Core Mental ModelsTopic 19 of 19

ConceptIntermediateSometimes

When NOT to Use Concurrency

In one line

The best concurrent code is usually no concurrent code. Every added thread or task costs memory, debugging difficulty, and a chance for race conditions. Reach for concurrency only after measuring a real bottleneck where the workload's nature (I/O wait, CPU parallelism, latency hiding) actually benefits.

Diagram

The antidote to the rest of the curriculum

Concurrency is a tool with a real cost: more memory, more bugs, harder debugging, more complex code that every future contributor pays. The best concurrent code is often no concurrent code, a single thread doing one thing at a time.

This lesson is the design-thinking layer that separates engineers who reach for concurrency reflexively from those who reach for it deliberately.

The concurrency tax

Every spawned thread costs:

Memory          ~1 MB per OS thread, ~2 KB per goroutine, plus runtime bookkeeping
Cognitive       shared state, locks, ordering, cancellation, shutdown
Debugging       races don't reproduce on demand; production hangs are
                10x harder than serial bugs
Maintenance     every future contributor pays the complexity tax forever

Pay this tax only when the benefit is measured and meaningful.
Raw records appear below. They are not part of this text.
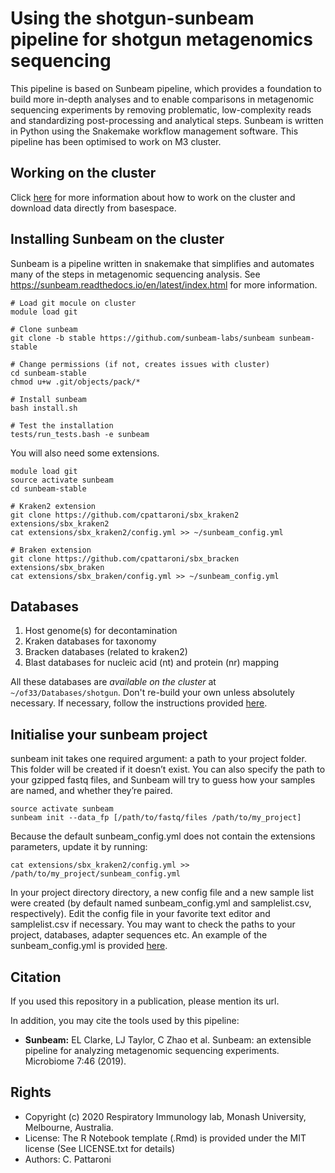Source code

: Using the shotgun-sunbeam pipeline for shotgun metagenomics sequencing
======================================================================

This pipeline is based on Sunbeam pipeline, which provides a foundation to build more in-depth analyses and to enable comparisons in metagenomic sequencing experiments by removing problematic, low-complexity reads and standardizing post-processing and analytical steps. Sunbeam is written in Python using the Snakemake workflow management software. This pipeline has been optimised to work on M3 cluster.

## Working on the cluster

Click [here](https://github.com/respiratory-immunology-lab/microbiome-shotgun/tree/master/cluster) for more information about how to work on the cluster and download data directly from basespace.

## Installing Sunbeam on the cluster

Sunbeam is a pipeline written in snakemake that simplifies and automates many of the steps in metagenomic sequencing analysis. See https://sunbeam.readthedocs.io/en/latest/index.html for more information.

```
# Load git mocule on cluster
module load git

# Clone sunbeam
git clone -b stable https://github.com/sunbeam-labs/sunbeam sunbeam-stable

# Change permissions (if not, creates issues with cluster)
cd sunbeam-stable
chmod u+w .git/objects/pack/*

# Install sunbeam
bash install.sh

# Test the installation
tests/run_tests.bash -e sunbeam
```

You will also need some extensions.

```
module load git
source activate sunbeam
cd sunbeam-stable

# Kraken2 extension
git clone https://github.com/cpattaroni/sbx_kraken2 extensions/sbx_kraken2
cat extensions/sbx_kraken2/config.yml >> ~/sunbeam_config.yml

# Braken extension
git clone https://github.com/cpattaroni/sbx_bracken extensions/sbx_braken
cat extensions/sbx_braken/config.yml >> ~/sunbeam_config.yml
```

## Databases

1) Host genome(s) for decontamination
2) Kraken databases for taxonomy
3) Bracken databases (related to kraken2)
4) Blast databases for nucleic acid (nt) and protein (nr) mapping

All these databases are *available on the cluster* at `~/of33/Databases/shotgun`. Don't re-build your own unless absolutely necessary. If necessary, follow the instructions provided [here](https://github.com/respiratory-immunology-lab/microbiome-shotgun/tree/master/databases).

## Initialise your sunbeam project

sunbeam init takes one required argument: a path to your project folder. This folder will be created if it doesn’t exist. You can also specify the path to your gzipped fastq files, and Sunbeam will try to guess how your samples are named, and whether they’re paired.

```
source activate sunbeam
sunbeam init --data_fp [/path/to/fastq/files /path/to/my_project]
```

Because the default sunbeam_config.yml does not contain the extensions parameters, update it by running:

```
cat extensions/sbx_kraken2/config.yml >> /path/to/my_project/sunbeam_config.yml
```

In your project directory directory, a new config file and a new sample list were created (by default named sunbeam_config.yml and samplelist.csv, respectively). Edit the config file in your favorite text editor and samplelist.csv if necessary. You may want to check the paths to your project, databases, adapter sequences etc. An example of the sunbeam_config.yml is provided [here](https://github.com/respiratory-immunology-lab/microbiome-shotgun/).

## Citation

If you used this repository in a publication, please mention its url.

In addition, you may cite the tools used by this pipeline:

* **Sunbeam:** EL Clarke, LJ Taylor, C Zhao et al. Sunbeam: an extensible pipeline for analyzing metagenomic sequencing experiments. Microbiome 7:46 (2019).

## Rights

* Copyright (c) 2020 Respiratory Immunology lab, Monash University, Melbourne, Australia.
* License: The R Notebook template (.Rmd) is provided under the MIT license (See LICENSE.txt for details)
* Authors: C. Pattaroni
When NOT to add concurrency

Warning

Common false alarms

"This script is slow." → Profile first. The fix is often an algorithm change or a missing index, not threads.
"This service might scale." → Run it. Horizontal scaling (more processes/instances) is almost always simpler than in-process concurrency.
"Async is the modern way." → Async is right for specific workloads (10K+ concurrent connections). For most CRUD apps, sync is faster to write and debug, and just as fast at runtime.
"This Python script is CPU-heavy, let's thread it." → The GIL means threads won't help. Either use multiprocessing or rewrite the hot path.
"Future-proofing for scale." → Future scale is unknown. Build for the load that exists, scale when it actually arrives.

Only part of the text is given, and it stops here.